The upside is that both sites are improved. Initial load is slow, not sure how to fix that…

SEO must be decent, because spammers have found it. Note to self: Install reCapcha on the author site.

www.prevailpress.com

www.swanwrite.com

Post a link to your author site!

Finish that Draft!

I received an email about cutting out dead-end things from your life and one of the tips was not finishing things that aren’t working.

I couldn’t disagree more, at least when it comes to first drafts.

A writer often feels like things aren’t working. Or, like me, the draft is good fun and you’re feeling great, but you’ve got 60,000 words and you’re not even halfway through.

Not this kind of draft

But why not just start over? You feel like it’s not going where you wanted to go, that scene or chapter isn’t working, you don’t like that character…

Power through. Your subconscious has the reins and is taking you on a ride. I know, you think rewriting is awful and should be avoided, but the fact is that rewriting is fun!

There is one problem that may take you out of the book. That’s when you write yourself into a corner. There’s little more frustrating. Here’s what you want to do. Skip it. Jump ahead to a scene you’re clear on. Nothing says you have to write sequentially. You can cherry pick your scenes and then stitch them together. In the second draft, fill in the blanks,

Push yourself to finish.

Let me tell you a story of when I didn’t finish a draft. Typically, I write on a computer, but this time, I had an hour of wait time in the mornings I had to fill, so I started writing, longhand, a western. Eventually, I picked it up on the computer, and then stopped. I don’t even remember why.

My wife and daughter loved the story.
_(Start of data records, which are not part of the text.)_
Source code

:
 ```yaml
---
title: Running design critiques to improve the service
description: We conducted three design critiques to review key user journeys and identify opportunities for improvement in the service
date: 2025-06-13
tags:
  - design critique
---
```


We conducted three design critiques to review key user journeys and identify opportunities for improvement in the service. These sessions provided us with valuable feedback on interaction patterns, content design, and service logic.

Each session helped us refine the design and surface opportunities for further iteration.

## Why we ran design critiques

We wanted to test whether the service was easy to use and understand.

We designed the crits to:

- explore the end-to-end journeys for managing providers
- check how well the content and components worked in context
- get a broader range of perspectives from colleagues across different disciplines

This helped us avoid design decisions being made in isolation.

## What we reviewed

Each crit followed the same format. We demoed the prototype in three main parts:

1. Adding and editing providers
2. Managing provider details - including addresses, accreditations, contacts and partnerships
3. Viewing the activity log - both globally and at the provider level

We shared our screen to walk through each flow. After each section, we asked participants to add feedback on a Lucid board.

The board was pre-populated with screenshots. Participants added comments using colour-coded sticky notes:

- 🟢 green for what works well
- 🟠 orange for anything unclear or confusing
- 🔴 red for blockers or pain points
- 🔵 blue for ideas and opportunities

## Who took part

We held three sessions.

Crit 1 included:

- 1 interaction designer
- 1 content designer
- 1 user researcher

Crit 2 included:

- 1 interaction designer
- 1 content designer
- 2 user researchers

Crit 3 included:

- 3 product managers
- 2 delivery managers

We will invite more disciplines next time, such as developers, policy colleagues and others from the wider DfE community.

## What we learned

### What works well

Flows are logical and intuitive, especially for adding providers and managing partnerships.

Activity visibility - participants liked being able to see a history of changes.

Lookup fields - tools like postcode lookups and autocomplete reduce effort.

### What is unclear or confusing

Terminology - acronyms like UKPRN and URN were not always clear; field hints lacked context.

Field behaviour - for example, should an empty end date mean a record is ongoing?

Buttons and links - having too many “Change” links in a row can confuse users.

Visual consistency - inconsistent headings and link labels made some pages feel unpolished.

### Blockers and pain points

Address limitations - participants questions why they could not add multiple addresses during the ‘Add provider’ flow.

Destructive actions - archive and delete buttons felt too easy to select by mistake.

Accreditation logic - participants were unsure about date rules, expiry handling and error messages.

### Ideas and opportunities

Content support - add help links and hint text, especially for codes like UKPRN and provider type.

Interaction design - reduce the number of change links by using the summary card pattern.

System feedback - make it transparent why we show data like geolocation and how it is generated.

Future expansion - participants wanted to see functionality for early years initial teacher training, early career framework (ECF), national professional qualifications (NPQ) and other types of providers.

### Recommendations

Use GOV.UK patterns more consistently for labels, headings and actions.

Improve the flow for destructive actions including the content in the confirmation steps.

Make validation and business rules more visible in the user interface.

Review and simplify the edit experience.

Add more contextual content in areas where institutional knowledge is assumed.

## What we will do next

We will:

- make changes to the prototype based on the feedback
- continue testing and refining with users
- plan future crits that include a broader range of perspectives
They’ve urged me to finish. I’ve found that hard to do. I’ve written five books in that time and I’m in the middle of another. In writing this, I’ve convicted myself. Maybe I will pick that up after I’ve completed The Hurricane Boys.

I’m not saying you can’t work on other projects, or that you have to write every day, but don’t give up on that first draft. It may be the start of the best thing you’ve ever written.

Outline Shmoutline

Don’t get me wrong. I admire writers who outline and stick to it. I’ve never been that way. While I definitely have plot points I work towards, the discovery process is amazing.

For example, in my WIP, a chapter one throwaway character just resurfaced in chapter eight completely by surprise. She’s fun, complex and throws an interesting wrench into the works that I hadn’t considered before.

Discovery ho!

Perhaps a rigid outliner won’t have as much rewriting to do at the end of the first draft, and that’s a plus, but so many things in a discoverer’s (I don’t like the word pantser) process allows for organic growth and delightful surprises. I’d been concerned that a character is too good, and with another throwaway line, I discover his flaw, and how it will engender more flaws.

I admit, I do this all wrong.

  • I dove straight into writing with the barest research and pre-planning in writing.
  • I had an idea of the genre and sub-genre (historical speculative fiction), but it may evolve away from that.
  • I have no planned length (it’s at 110 pages and the first act hasn’t ended yet),
  • It’s for young adults, but I’m using short sentences that I may have to make more complex in the rewrite.
  • My characters are evolving past my expectations.

Yet… that’s all what makes writing fun. On the bright side, I’m writing a lot faster than normal. That helps.

For you outliners, what do you consider the strengths? How rigid are you? Do you ever throw out your outline, or if there are changes, to you rework the outline? Give us your process!